The input:

########

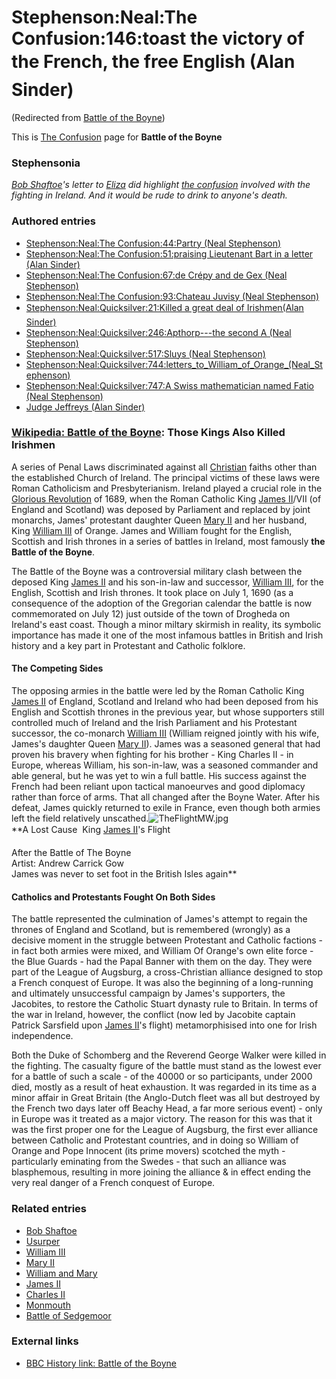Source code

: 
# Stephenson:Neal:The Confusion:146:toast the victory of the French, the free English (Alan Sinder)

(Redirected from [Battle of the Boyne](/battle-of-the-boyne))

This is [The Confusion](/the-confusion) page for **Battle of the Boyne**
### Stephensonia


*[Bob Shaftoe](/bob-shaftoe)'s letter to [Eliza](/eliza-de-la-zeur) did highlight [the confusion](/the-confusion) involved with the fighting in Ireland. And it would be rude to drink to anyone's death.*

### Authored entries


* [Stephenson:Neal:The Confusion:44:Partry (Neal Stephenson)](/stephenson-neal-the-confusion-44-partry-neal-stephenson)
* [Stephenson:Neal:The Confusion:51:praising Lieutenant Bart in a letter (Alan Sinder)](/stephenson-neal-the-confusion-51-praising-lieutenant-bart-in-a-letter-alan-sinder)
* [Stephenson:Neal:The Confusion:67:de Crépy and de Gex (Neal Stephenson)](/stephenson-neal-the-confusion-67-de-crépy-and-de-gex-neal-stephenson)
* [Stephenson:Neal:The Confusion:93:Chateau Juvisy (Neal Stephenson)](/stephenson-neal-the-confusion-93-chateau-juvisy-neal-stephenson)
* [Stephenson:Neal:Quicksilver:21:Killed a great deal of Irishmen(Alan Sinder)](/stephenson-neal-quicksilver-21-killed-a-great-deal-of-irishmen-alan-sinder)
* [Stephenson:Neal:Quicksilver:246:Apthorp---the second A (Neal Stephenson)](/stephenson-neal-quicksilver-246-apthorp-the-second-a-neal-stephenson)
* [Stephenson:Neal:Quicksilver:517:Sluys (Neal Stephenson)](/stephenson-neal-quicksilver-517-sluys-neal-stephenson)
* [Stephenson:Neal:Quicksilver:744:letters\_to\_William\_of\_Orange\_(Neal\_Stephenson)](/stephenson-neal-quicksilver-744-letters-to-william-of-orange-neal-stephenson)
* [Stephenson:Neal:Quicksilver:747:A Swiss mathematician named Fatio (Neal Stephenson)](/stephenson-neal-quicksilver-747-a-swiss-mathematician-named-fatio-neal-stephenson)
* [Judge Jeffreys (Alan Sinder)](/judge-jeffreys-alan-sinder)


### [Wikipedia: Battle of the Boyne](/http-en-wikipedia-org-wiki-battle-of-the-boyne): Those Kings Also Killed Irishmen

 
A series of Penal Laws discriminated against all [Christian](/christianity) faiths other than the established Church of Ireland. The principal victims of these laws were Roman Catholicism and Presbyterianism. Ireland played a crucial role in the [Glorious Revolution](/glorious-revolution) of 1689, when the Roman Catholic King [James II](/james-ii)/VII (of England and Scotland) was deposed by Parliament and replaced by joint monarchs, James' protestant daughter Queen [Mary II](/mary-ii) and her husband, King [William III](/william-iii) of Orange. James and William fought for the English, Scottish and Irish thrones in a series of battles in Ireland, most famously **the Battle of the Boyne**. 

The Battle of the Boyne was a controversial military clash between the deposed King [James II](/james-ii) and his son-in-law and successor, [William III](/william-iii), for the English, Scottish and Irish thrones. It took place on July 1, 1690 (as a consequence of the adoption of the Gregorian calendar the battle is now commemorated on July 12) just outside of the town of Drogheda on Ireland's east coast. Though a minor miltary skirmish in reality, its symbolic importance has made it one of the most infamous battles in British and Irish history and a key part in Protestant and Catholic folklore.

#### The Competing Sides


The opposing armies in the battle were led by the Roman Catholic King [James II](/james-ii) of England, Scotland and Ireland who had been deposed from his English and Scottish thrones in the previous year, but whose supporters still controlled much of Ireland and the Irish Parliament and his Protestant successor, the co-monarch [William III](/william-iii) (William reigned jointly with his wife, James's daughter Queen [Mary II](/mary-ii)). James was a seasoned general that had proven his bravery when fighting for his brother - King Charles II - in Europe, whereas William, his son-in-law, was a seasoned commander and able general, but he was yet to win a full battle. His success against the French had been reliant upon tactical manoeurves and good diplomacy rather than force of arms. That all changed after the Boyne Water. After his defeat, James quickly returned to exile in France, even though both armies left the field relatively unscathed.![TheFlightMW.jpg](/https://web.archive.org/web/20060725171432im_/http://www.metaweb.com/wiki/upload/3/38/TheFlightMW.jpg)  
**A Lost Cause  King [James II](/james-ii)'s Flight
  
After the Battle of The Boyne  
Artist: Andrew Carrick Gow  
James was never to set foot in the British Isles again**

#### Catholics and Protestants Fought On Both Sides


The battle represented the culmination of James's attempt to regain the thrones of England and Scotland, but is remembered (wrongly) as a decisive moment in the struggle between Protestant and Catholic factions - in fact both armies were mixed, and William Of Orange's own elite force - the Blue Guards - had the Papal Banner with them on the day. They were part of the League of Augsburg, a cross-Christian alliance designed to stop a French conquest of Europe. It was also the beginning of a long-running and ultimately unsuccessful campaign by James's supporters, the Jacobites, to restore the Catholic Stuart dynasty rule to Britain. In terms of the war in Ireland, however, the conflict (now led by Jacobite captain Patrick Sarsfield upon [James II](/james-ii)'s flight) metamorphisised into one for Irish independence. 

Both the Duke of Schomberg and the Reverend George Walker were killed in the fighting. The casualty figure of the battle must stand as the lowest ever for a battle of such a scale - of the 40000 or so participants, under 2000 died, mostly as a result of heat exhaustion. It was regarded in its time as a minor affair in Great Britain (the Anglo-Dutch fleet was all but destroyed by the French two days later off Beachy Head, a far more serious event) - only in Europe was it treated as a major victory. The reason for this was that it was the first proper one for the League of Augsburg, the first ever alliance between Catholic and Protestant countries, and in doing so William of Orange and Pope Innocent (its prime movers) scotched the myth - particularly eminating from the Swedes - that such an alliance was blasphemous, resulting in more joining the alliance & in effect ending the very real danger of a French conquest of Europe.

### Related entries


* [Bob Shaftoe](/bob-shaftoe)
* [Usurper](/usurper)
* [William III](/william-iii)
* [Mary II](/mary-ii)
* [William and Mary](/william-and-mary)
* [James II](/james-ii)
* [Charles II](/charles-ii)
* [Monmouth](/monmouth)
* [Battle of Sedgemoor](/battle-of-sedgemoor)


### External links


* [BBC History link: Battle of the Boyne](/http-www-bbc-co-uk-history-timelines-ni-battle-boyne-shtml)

########

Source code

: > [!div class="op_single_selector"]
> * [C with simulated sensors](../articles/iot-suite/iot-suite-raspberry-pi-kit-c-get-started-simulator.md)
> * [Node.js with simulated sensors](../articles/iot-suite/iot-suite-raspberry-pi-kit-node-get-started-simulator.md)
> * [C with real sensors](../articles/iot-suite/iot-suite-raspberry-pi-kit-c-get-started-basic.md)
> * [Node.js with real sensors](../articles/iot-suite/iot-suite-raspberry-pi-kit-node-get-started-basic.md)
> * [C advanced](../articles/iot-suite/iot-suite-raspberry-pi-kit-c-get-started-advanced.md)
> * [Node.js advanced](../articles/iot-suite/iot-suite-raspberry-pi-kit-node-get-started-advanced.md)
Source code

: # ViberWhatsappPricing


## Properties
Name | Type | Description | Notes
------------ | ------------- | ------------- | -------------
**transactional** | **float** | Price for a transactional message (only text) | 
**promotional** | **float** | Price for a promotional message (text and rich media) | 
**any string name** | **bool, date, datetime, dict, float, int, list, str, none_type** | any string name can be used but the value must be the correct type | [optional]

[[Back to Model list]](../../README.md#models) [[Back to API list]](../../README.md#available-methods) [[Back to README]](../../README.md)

########

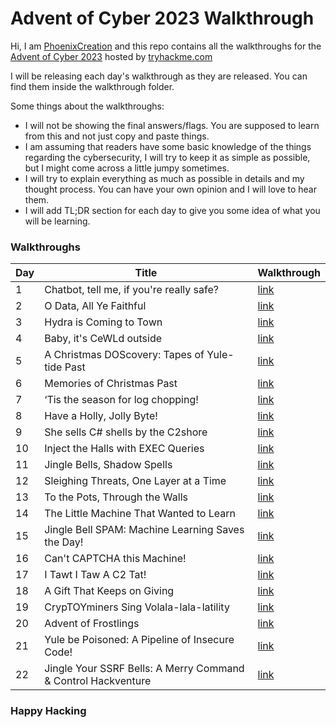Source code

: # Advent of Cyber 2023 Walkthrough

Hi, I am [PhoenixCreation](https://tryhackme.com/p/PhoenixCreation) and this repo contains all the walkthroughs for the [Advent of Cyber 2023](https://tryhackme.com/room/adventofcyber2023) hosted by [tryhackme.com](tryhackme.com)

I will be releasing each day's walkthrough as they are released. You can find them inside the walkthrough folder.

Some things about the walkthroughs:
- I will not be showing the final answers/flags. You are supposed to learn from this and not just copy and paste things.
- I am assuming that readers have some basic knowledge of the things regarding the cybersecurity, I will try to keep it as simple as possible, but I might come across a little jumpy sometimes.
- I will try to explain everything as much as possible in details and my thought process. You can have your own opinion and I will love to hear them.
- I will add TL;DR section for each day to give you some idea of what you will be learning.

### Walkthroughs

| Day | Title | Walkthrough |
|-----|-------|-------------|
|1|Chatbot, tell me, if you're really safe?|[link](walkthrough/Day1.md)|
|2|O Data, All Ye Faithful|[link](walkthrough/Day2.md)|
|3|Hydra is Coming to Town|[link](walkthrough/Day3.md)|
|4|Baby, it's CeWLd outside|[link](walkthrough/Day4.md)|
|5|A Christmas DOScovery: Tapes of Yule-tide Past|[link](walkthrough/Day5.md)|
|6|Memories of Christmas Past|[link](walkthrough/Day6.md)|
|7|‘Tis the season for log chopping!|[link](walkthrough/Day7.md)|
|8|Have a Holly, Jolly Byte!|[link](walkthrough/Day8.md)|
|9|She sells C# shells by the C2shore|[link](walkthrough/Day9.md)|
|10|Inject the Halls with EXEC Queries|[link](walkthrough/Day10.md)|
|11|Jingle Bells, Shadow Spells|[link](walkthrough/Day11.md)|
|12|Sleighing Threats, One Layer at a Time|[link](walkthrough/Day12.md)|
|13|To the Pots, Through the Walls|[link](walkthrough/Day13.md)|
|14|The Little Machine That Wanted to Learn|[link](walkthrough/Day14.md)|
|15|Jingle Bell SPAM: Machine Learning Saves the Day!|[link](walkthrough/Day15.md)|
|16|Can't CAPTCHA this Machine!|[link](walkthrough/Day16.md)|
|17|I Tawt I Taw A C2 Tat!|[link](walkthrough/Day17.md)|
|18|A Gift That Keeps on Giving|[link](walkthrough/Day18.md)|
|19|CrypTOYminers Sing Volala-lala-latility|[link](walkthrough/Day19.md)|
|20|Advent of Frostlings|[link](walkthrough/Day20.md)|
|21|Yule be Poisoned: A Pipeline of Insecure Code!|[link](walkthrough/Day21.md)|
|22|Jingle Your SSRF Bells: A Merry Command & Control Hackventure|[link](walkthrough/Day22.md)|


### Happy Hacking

########

Exercise objective: Copy verbatim, from the listing above, each line from the one containing "[C with real" down to the one containing "[[Back to Model", inclusive.

Solution to this problem:
> * [C with real sensors](../articles/iot-suite/iot-suite-raspberry-pi-kit-c-get-started-basic.md)
> * [Node.js with real sensors](../articles/iot-suite/iot-suite-raspberry-pi-kit-node-get-started-basic.md)
> * [C advanced](../articles/iot-suite/iot-suite-raspberry-pi-kit-c-get-started-advanced.md)
> * [Node.js advanced](../articles/iot-suite/iot-suite-raspberry-pi-kit-node-get-started-advanced.md)
Source code

: # ViberWhatsappPricing


## Properties
Name | Type | Description | Notes
------------ | ------------- | ------------- | -------------
**transactional** | **float** | Price for a transactional message (only text) | 
**promotional** | **float** | Price for a promotional message (text and rich media) | 
**any string name** | **bool, date, datetime, dict, float, int, list, str, none_type** | any string name can be used but the value must be the correct type | [optional]

[[Back to Model list]](../../README.md#models) [[Back to API list]](../../README.md#available-methods) [[Back to README]](../../README.md)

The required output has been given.